- Task statement
Your task is to transcribe the lines from the start of the data below through the line containing "In this section, we'll", inclusive, exactly as they stand and without the pictures.

- Dataset records
○ ○ ○ ○ ○

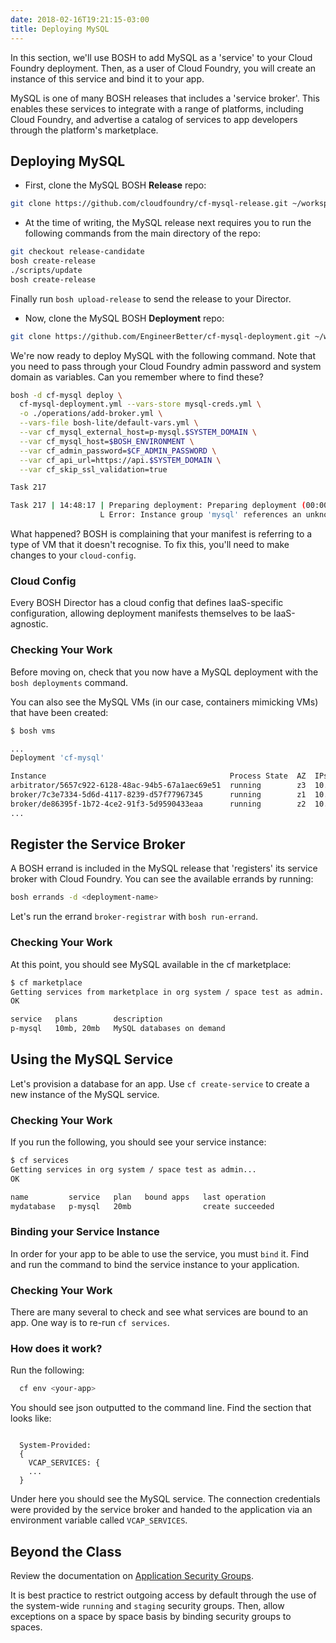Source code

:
 ```yaml
---
date: 2018-02-16T19:21:15-03:00
title: Deploying MySQL
---
```


In this section, we'll use BOSH to add MySQL as a 'service' to your Cloud Foundry deployment. Then, as a user of Cloud Foundry, you will create an instance of this service and bind it to your app.

MySQL is one of many BOSH releases that includes a 'service broker'. This enables these services to integrate with a range of platforms, including Cloud Foundry, and advertise a catalog of services to app developers through the platform's marketplace.

## Deploying MySQL

* First, clone the MySQL BOSH **Release** repo:

```sh
git clone https://github.com/cloudfoundry/cf-mysql-release.git ~/workspace/cf-mysql-release
```

* At the time of writing, the MySQL release next requires you to run the following commands from the main directory of the repo:

```sh
git checkout release-candidate
bosh create-release
./scripts/update
bosh create-release
```

Finally run `bosh upload-release` to send the release to your Director.

* Now, clone the MySQL BOSH **Deployment** repo:

```sh
git clone https://github.com/EngineerBetter/cf-mysql-deployment.git ~/workspace/cf-mysql-deployment
```

We're now ready to deploy MySQL with the following command. Note that you need to pass through your Cloud Foundry admin password and system domain as variables. Can you remember where to find these?

```sh
bosh -d cf-mysql deploy \
  cf-mysql-deployment.yml --vars-store mysql-creds.yml \
  -o ./operations/add-broker.yml \
  --vars-file bosh-lite/default-vars.yml \
  --var cf_mysql_external_host=p-mysql.$SYSTEM_DOMAIN \
  --var cf_mysql_host=$BOSH_ENVIRONMENT \
  --var cf_admin_password=$CF_ADMIN_PASSWORD \
  --var cf_api_url=https://api.$SYSTEM_DOMAIN \
  --var cf_skip_ssl_validation=true
```

```sh
Task 217

Task 217 | 14:48:17 | Preparing deployment: Preparing deployment (00:00:00)
                    L Error: Instance group 'mysql' references an unknown vm type 'massive'
```

What happened? BOSH is complaining that your manifest is referring to a type of VM that it doesn't recognise. To fix this, you'll need to make changes to your `cloud-config`.

### Cloud Config

Every BOSH Director has a cloud config that defines IaaS-specific configuration, allowing deployment manifests themselves to be IaaS-agnostic.

### Checking Your Work

Before moving on, check that you now have a MySQL deployment with the `bosh deployments` command.

You can also see the MySQL VMs (in our case, containers mimicking VMs) that have been created:

```sh
$ bosh vms

...
Deployment 'cf-mysql'

Instance                                         Process State  AZ  IPs           VM CID                                VM Type  Active
arbitrator/5657c922-6128-48ac-94b5-67a1aec69e51  running        z3  10.244.0.144  d0e6eda5-8a04-4ede-614e-c49be6fafa7f  default  false
broker/7c3e7334-5d6d-4117-8239-d57f77967345      running        z1  10.244.0.147  008f6980-c47a-4853-69b4-f268be089eb6  default  false
broker/de86395f-1b72-4ce2-91f3-5d9590433eaa      running        z2  10.244.0.148  362e5ad6-8911-4d75-48eb-0b800cc1d859  default  false
...
```

## Register the Service Broker

A BOSH errand is included in the MySQL release that 'registers' its service broker with Cloud Foundry. You can see the available errands by running:

```sh
bosh errands -d <deployment-name>
```

Let's run the errand `broker-registrar` with `bosh run-errand`.

### Checking Your Work

At this point, you should see MySQL available in the cf marketplace:

```sh
$ cf marketplace
Getting services from marketplace in org system / space test as admin...
OK

service   plans        description
p-mysql   10mb, 20mb   MySQL databases on demand
```

## Using the MySQL Service

Let's provision a database for an app. Use `cf create-service` to create a new instance of the MySQL service.

### Checking Your Work

If you run the following, you should see your service instance:

```sh
$ cf services
Getting services in org system / space test as admin...
OK

name         service   plan   bound apps   last operation
mydatabase   p-mysql   20mb                create succeeded
```

### Binding your Service Instance

In order for your app to be able to use the service, you must `bind` it.  Find and run the command to bind the service instance to your application.

### Checking Your Work

There are many several to check and see what services are bound to an app.  One way is to re-run `cf services`.

### How does it work?

Run the following:

```sh
  cf env <your-app>
```

You should see json outputted to the command line.  Find the section that looks like:

```

  System-Provided:
  {
    VCAP_SERVICES: {
    ...
  }
```

Under here you should see the MySQL service.  The connection credentials were provided by the service broker and handed to the application via an environment variable called `VCAP_SERVICES`.

## Beyond the Class

Review the documentation on [Application Security Groups](https://docs.pivotal.io/pivotalcf/adminguide/app-sec-groups.html).

It is best practice to restrict outgoing access by default through the use of the system-wide `running` and `staging` security groups.  Then, allow exceptions on a space by space basis by binding security groups to spaces.
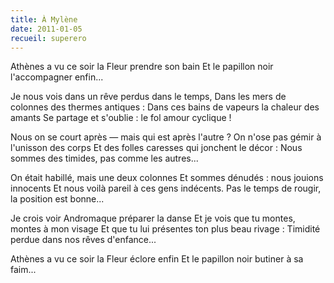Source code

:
 ```yaml
---
title: À Mylène
date: 2011-01-05
recueil: superero
---
```


Athènes a vu ce soir la Fleur prendre son bain
Et le papillon noir l'accompagner enfin...

Je nous vois dans un rêve perdus dans le temps,
Dans les mers de colonnes des thermes antiques :
Dans ces bains de vapeurs la chaleur des amants
Se partage et s'oublie : le fol amour cyclique !

Nous on se court après — mais qui est après l'autre ?
On n'ose pas gémir à l'unisson des corps
Et des folles caresses qui jonchent le décor :
Nous sommes des timides, pas comme les autres...

On était habillé, mais une deux colonnes
Et sommes dénudés : nous jouions innocents
Et nous voilà pareil à ces gens indécents.
Pas le temps de rougir, la position est bonne...

Je crois voir Andromaque préparer la danse
Et je vois que tu montes, montes à mon visage
Et que tu lui présentes ton plus beau rivage :
Timidité perdue dans nos rêves d'enfance...

Athènes a vu ce soir la Fleur éclore enfin
Et le papillon noir butiner à sa faim...
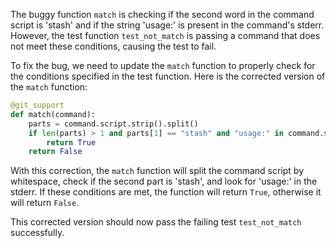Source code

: The buggy function `match` is checking if the second word in the command script is 'stash' and if the string 'usage:' is present in the command's stderr. However, the test function `test_not_match` is passing a command that does not meet these conditions, causing the test to fail.

To fix the bug, we need to update the `match` function to properly check for the conditions specified in the test function. Here is the corrected version of the `match` function:

```python
@git_support
def match(command):
    parts = command.script.strip().split()
    if len(parts) > 1 and parts[1] == "stash" and "usage:" in command.stderr:
        return True
    return False
```

With this correction, the `match` function will split the command script by whitespace, check if the second part is 'stash', and look for 'usage:' in the stderr. If these conditions are met, the function will return `True`, otherwise it will return `False`.

This corrected version should now pass the failing test `test_not_match` successfully.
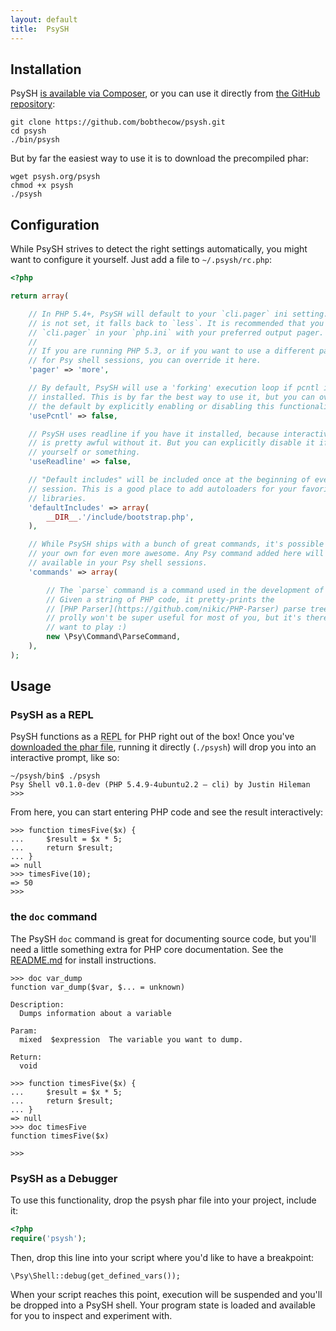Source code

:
 ```yaml
---
layout: default
title:  PsySH
---
```


<a class="section-head" id="install"></a>

## Installation

PsySH [is available via Composer](https://packagist.org/packages/psy/psysh), or you can use it directly from [the GitHub repository](https://github.com/bobthecow/psysh):

```
git clone https://github.com/bobthecow/psysh.git
cd psysh
./bin/psysh
```

But by far the easiest way to use it is to download the precompiled phar:

```
wget psysh.org/psysh
chmod +x psysh
./psysh
```


<a class="section-head" id="configure"></a>

## Configuration

While PsySH strives to detect the right settings automatically, you might want to configure it yourself. Just add a file to `~/.psysh/rc.php`:

```php
<?php

return array(

    // In PHP 5.4+, PsySH will default to your `cli.pager` ini setting. If this
    // is not set, it falls back to `less`. It is recommended that you set up
    // `cli.pager` in your `php.ini` with your preferred output pager.
    //
    // If you are running PHP 5.3, or if you want to use a different pager only
    // for Psy shell sessions, you can override it here.
    'pager' => 'more',

    // By default, PsySH will use a 'forking' execution loop if pcntl is
    // installed. This is by far the best way to use it, but you can override
    // the default by explicitly enabling or disabling this functionality here.
    'usePcntl' => false,

    // PsySH uses readline if you have it installed, because interactive input
    // is pretty awful without it. But you can explicitly disable it if you hate
    // yourself or something.
    'useReadline' => false,

    // "Default includes" will be included once at the beginning of every PsySH
    // session. This is a good place to add autoloaders for your favorite
    // libraries.
    'defaultIncludes' => array(
        __DIR__.'/include/bootstrap.php',
    ),

    // While PsySH ships with a bunch of great commands, it's possible to add
    // your own for even more awesome. Any Psy command added here will be
    // available in your Psy shell sessions.
    'commands' => array(

        // The `parse` command is a command used in the development of PsySH.
        // Given a string of PHP code, it pretty-prints the
        // [PHP Parser](https://github.com/nikic/PHP-Parser) parse tree. It
        // prolly won't be super useful for most of you, but it's there if you
        // want to play :)
        new \Psy\Command\ParseCommand,
    ),
);
```

<a class="section-head" id="usage"></a>

## Usage

### PsySH as a REPL

PsySH functions as a <abbr title="Read-Eval-Print Loop">REPL</abbr> for PHP right out of the box! Once you've [downloaded the phar file](#install), running it directly (`./psysh`) will drop you into an interactive prompt, like so:

```
~/psysh/bin$ ./psysh
Psy Shell v0.1.0-dev (PHP 5.4.9-4ubuntu2.2 — cli) by Justin Hileman
>>>
```

From here, you can start entering PHP code and see the result interactively:

```
>>> function timesFive($x) {
...     $result = $x * 5;
...     return $result;
... }
=> null
>>> timesFive(10);
=> 50
>>>
```



### the `doc` command

The PsySH `doc` command is great for documenting source code, but you'll need a little something extra for PHP core documentation. See the [README.md](https://github.com/bobthecow/psysh#downloading-the-manual) for install instructions.

```
>>> doc var_dump
function var_dump($var, $... = unknown)

Description:
  Dumps information about a variable

Param:
  mixed  $expression  The variable you want to dump.

Return:
  void  

>>> function timesFive($x) {
...     $result = $x * 5;
...     return $result;
... }
=> null
>>> doc timesFive
function timesFive($x)

>>>
```



### PsySH as a Debugger

To use this functionality, drop the psysh phar file into your project, include it:

```php
<?php
require('psysh');
```

Then, drop this line into your script where you'd like to have a breakpoint:

```
\Psy\Shell::debug(get_defined_vars());
```

When your script reaches this point, execution will be suspended and you'll be dropped into a PsySH shell. Your program state is loaded and available for you to inspect and experiment with.
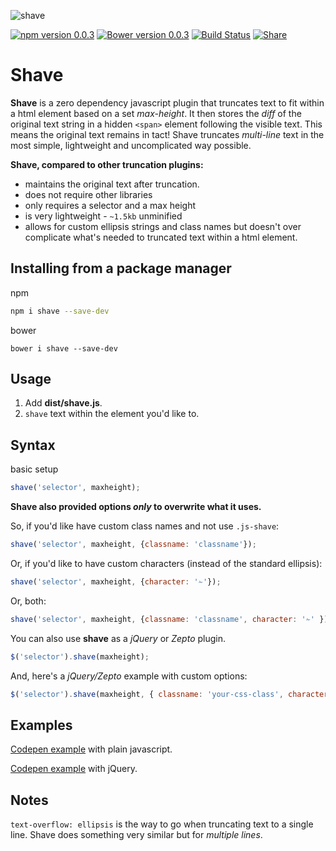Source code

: ![shave](http://imgh.us/shave.svg)

[![npm version 0.0.3](https://badge.fury.io/js/Shave.svg)](https://www.npmjs.com/package/Shave)
[![Bower version 0.0.3](https://badge.fury.io/bo/shave.svg)](https://github.com/dollarshaveclub/shave)
[![Build Status](https://travis-ci.org/dollarshaveclub/shave.svg?branch=master)](https://travis-ci.org/dollarshaveclub/shave)
[![Share](https://img.shields.io/twitter/url/http/shields.io.svg?style=social&maxAge=2592000)](https://twitter.com/home?status=Shave%2C%20a%20javascript%20plugin%20for%20smooth%20looking%20content%20within%20a%20specified%20element%20%E2%9C%81%20https%3A%2F%2Fgithub.com%2Fdollarshaveclub%2Fshave%20%23JavaScript%20%40DSCEngineering)
# Shave

**Shave** is a zero dependency javascript plugin that truncates text to fit within a html element based on a set *max-height*. It then stores the _diff_ of the original text string in a hidden `<span>` element following the visible text. This means the original text remains in tact! Shave truncates *multi-line* text in the most simple, lightweight and uncomplicated way possible.

**Shave, compared to other truncation plugins:**
-   maintains the original text after truncation.
-   does not require other libraries
-   only requires a selector and a max height
-   is very lightweight - `~1.5kb` unminified
-   allows for custom ellipsis strings and class names but doesn't over complicate what's needed to truncated text within a html element.

## Installing from a package manager

npm
```sh
npm i shave --save-dev
```
bower
```
bower i shave --save-dev
```

## Usage

1. Add **dist/shave.js**.
3. `shave` text within the element you'd like to.

## Syntax

basic setup
```javascript
shave('selector', maxheight);
```
**Shave also provided options _only_ to overwrite what it uses.**

So, if you'd like have custom class names and not use `.js-shave`:
```javascript
shave('selector', maxheight, {classname: 'classname'});
```
Or, if you'd like to have custom characters (instead of the standard ellipsis):
```javascript
shave('selector', maxheight, {character: '✁'});
```
Or, both:
```javascript
shave('selector', maxheight, {classname: 'classname', character: '✁' });
```
You can also use **shave** as a _jQuery_ or _Zepto_ plugin.
```javascript
$('selector').shave(maxheight);
```
And, here's a _jQuery/Zepto_ example with custom options:
```javascript
$('selector').shave(maxheight, { classname: 'your-css-class', character: '✁'  });
```

## Examples

[Codepen example](http://codepen.io/yowainwright/pen/5f471214df90f43c7996c5914c88e858/) with plain javascript.

[Codepen example](http://codepen.io/yowainwright/pen/c35ad7a281bc58ce6f89d2adb94c5d14/) with jQuery.

## Notes

`text-overflow: ellipsis` is the way to go when truncating text to a single line. Shave does something very similar but for _multiple lines_.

○ ○ ○ ○ ○

- Response to the exercise
Source code

:
 ```yaml
---
date: 2018-02-16T19:21:15-03:00
title: Deploying MySQL
---
```


In this section, we'll use BOSH to add MySQL as a 'service' to your Cloud Foundry deployment. Then, as a user of Cloud Foundry, you will create an instance of this service and bind it to your app.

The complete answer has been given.